BEGIN Listed records

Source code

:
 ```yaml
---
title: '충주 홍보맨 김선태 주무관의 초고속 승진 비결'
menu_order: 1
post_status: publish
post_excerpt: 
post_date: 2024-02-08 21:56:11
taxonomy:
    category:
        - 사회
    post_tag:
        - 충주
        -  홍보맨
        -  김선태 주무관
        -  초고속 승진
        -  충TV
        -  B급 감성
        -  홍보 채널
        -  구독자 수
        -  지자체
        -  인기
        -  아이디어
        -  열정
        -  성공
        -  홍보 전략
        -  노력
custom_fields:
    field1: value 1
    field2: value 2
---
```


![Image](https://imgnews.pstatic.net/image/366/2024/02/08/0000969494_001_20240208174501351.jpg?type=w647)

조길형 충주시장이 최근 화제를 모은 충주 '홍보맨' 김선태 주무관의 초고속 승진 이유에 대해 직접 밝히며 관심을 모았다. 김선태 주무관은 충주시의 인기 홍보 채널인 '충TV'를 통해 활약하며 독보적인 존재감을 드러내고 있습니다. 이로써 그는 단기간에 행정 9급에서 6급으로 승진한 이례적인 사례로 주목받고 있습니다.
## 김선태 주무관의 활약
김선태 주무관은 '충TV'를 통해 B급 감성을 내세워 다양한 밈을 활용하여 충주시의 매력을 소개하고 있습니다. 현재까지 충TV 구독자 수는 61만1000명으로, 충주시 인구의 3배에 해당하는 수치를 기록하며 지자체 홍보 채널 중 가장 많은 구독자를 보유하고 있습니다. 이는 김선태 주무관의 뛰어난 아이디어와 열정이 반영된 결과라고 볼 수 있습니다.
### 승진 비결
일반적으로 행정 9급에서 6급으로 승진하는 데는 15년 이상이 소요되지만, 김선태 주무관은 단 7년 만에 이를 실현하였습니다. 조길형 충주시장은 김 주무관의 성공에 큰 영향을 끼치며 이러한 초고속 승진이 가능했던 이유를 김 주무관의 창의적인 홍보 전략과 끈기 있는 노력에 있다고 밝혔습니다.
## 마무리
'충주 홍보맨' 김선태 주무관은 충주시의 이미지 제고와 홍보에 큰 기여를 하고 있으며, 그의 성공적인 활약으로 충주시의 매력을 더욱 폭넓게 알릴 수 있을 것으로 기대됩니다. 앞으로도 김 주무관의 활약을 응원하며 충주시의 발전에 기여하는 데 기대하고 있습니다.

END Listed records
BEGIN Listed records

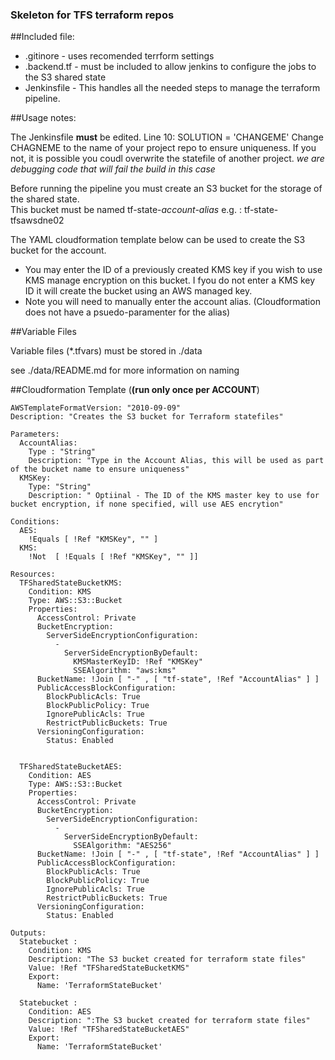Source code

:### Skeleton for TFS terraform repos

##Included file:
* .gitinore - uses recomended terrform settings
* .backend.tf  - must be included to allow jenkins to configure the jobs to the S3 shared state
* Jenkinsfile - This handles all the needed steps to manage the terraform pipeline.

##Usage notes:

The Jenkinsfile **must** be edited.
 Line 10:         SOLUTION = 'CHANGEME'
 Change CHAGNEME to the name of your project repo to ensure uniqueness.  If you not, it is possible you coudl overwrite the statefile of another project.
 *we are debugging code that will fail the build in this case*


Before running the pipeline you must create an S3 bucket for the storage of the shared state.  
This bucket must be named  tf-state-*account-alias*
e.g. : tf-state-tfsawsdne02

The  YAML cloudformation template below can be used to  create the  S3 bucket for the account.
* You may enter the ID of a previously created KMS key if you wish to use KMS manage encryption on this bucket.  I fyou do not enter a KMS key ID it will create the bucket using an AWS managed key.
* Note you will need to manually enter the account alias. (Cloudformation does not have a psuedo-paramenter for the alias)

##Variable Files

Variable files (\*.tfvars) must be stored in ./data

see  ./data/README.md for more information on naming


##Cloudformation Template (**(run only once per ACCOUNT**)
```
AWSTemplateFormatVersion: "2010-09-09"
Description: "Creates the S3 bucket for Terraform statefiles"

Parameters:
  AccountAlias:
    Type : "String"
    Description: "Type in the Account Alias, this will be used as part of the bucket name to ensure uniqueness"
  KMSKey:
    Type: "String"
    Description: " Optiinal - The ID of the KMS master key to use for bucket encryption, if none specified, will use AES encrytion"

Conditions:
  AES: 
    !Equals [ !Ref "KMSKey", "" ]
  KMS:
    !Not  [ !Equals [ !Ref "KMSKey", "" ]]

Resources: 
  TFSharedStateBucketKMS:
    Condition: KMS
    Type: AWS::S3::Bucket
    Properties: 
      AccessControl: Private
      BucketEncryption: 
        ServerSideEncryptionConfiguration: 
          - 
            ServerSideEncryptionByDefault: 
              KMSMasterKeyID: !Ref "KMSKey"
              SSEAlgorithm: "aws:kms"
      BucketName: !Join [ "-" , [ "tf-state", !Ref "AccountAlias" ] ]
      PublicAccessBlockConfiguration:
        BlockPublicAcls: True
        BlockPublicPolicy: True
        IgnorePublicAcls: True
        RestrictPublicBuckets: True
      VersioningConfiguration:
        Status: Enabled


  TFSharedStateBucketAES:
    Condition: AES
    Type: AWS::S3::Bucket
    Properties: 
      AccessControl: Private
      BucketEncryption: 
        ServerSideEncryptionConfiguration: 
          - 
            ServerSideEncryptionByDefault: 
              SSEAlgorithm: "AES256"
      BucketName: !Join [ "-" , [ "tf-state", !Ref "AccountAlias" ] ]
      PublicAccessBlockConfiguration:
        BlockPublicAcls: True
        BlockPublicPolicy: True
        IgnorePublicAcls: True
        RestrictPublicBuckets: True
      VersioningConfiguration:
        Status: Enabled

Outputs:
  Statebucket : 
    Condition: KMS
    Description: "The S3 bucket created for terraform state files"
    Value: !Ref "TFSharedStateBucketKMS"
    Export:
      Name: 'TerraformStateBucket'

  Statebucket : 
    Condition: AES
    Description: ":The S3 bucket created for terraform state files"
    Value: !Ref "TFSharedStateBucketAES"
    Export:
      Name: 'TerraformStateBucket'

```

END Listed records

__Exercise instructions__
From the data above, reproduce word for word the lines running from the line with "in this case*" to the line with "for the account.", ends included.

__Response to the exercise__
 *we are debugging code that will fail the build in this case*


Before running the pipeline you must create an S3 bucket for the storage of the shared state.  
This bucket must be named  tf-state-*account-alias*
e.g. : tf-state-tfsawsdne02

The  YAML cloudformation template below can be used to  create the  S3 bucket for the account.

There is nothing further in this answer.